The same jitoBundle flag remains, but its meaning changes. Instead of "always return a bundle," it now signals: "I am willing to receive a Jito bundle if necessary".
This is a significant improvement for integrators. They no longer need to guess whether their transaction must be bundled. They simply opt into compatibility, and LI.FI determines the correct execution format automatically.
This dynamic approach allows LI.FI to adapt to the nature of each submitted request using single transactions wherever possible, and bundles only when they're genuinely needed.

How LI.FI Splits Transactions Inside Bundles
A Jito bundle can contain up to five transactions. LI.FI uses these slots to separate instructions based on natural operational boundaries rather than trying to pack them tightly.
For example:
Example 1: A complex multi-step swap
Tx 1: tracking + fee collection
Tx 2: swap (e.g., via Jupiter)
Example 2: Implicit swap + bridge
Tx 1: swap (Jupiter)
Tx 2: bridge deposit (Hyperlane, Wormhole, Unit, etc.)
Example 3: swap + bridge + swap (cross-chain DEX to DEX)
Tx 1: swap on Solana
Tx 2: bridge deposit
Tx 3: swap on destination chain
(Only the first two would be bundled on Solana; the final swap is executed on the destination chain.)
LI.FI's bundling strategy is intentionally modular. We don't try to maximise byte utilisation per transaction. Instead, each logical action, like tracking, fee collection, swapping, bridging, gets its own transaction whenever appropriate. This leads to cleaner semantics, easier debugging, higher reliability, and a structure that matches how integrators reason about these actions.
Developers no longer need to think about whether their intended transaction sequence requires bundling; LI.FI handles it automatically.

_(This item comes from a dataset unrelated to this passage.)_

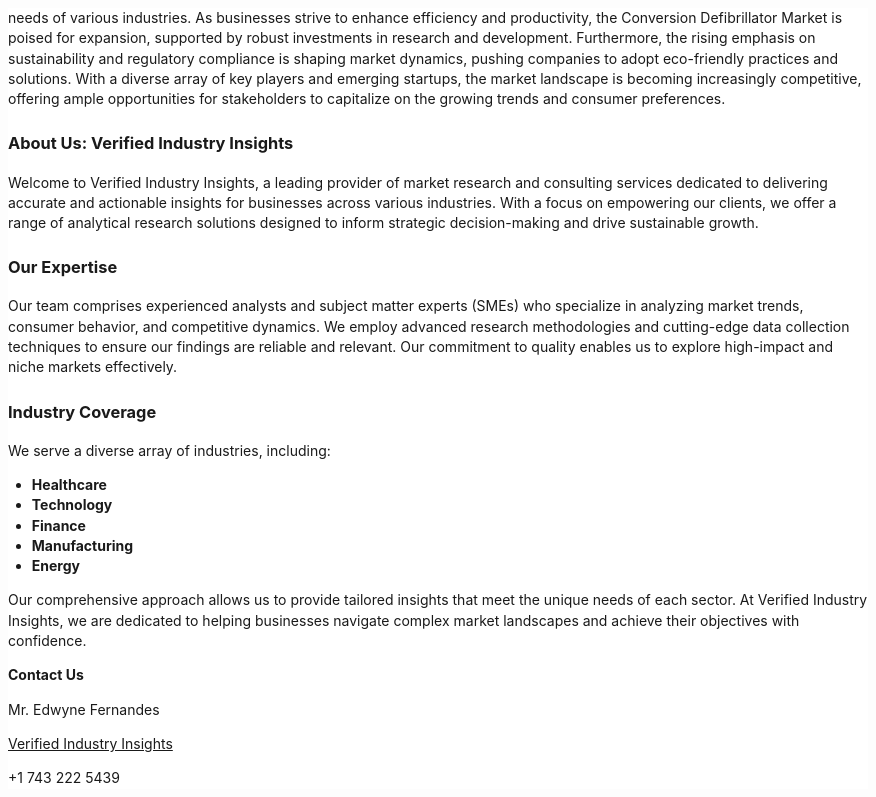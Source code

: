 needs of various industries. As businesses strive to enhance efficiency and productivity, the Conversion Defibrillator Market is poised for expansion, supported by robust investments in research and development. Furthermore, the rising emphasis on sustainability and regulatory compliance is shaping market dynamics, pushing companies to adopt eco-friendly practices and solutions. With a diverse array of key players and emerging startups, the market landscape is becoming increasingly competitive, offering ample opportunities for stakeholders to capitalize on the growing trends and consumer preferences.</p><h3>About Us: Verified Industry Insights</h3><p>Welcome to Verified Industry Insights, a leading provider of market research and consulting services dedicated to delivering accurate and actionable insights for businesses across various industries. With a focus on empowering our clients, we offer a range of analytical research solutions designed to inform strategic decision-making and drive sustainable growth.</p><h3>Our Expertise</h3><p>Our team comprises experienced analysts and subject matter experts (SMEs) who specialize in analyzing market trends, consumer behavior, and competitive dynamics. We employ advanced research methodologies and cutting-edge data collection techniques to ensure our findings are reliable and relevant. Our commitment to quality enables us to explore high-impact and niche markets effectively.</p><h3>Industry Coverage</h3><p>We serve a diverse array of industries, including:</p><ul><li><strong>Healthcare</strong></li><li><strong>Technology</strong></li><li><strong>Finance</strong></li><li><strong>Manufacturing</strong></li><li><strong>Energy</strong></li></ul><p>Our comprehensive approach allows us to provide tailored insights that meet the unique needs of each sector. At Verified Industry Insights, we are dedicated to helping businesses navigate complex market landscapes and achieve their objectives with confidence.</p><p><strong>Contact Us</strong></p><p>Mr. Edwyne Fernandes</p><p><a href="https://www.verifiedindustryinsights.com/">Verified Industry Insights</a></p><p>+1 743 222 5439</p>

Real-World Possibilities Unlocked by Jito Bundles
Jito bundles unlock combinations that previously could not fit into Solana's transaction size limits. For example, LI.FI can now safely combine a Jupiter swap with a Unit or Hyperlane bridge deposit. Before bundles, these pairings often may have exceeded transaction limits and failed at quote time.
Bundles also make more nuanced flows possible. A user might swap SOL into a stablecoin, deposit that stablecoin into a bridge, and then, once on the destination chain, swap again into a different token. Steps one and two almost never fit into a single Solana transaction, but bundling them ensures atomicity and reliability.
Even more advanced cases, such as interacting with systems like Perena, where mint, burn, and swap instructions must be sequenced across chains, are now unlocked. Bundles remove structural constraints that previously kept these workflows out of reach.
Composable across internet capital markets, LI.FI simply lets you just use Solana.
Conclusion
Jito bundles represent a major improvement in Solana's execution capabilities, enabling complex, multi-instruction workflows that were previously impossible to express safely within a single transaction. By adopting bundles, LI.FI can offer richer routes, reduce failure rates, support implicit swaps, and compose tools in ways that previously exceeded Solana's transaction size limit.
The shift to a dynamic bundle model ensures that LI.FI always chooses the most reliable and expressive execution method for each route. Developers integrating with LI.FI will soon benefit from a more robust system that adapts automatically, producing either a single transaction or a multi-transaction bundle when necessary.
Disclaimer:
This article is only meant for informational purposes. The projects mentioned in the article are our partners, but we encourage you to do your due diligence before using or buying tokens of any protocol mentioned. This is not financial advice.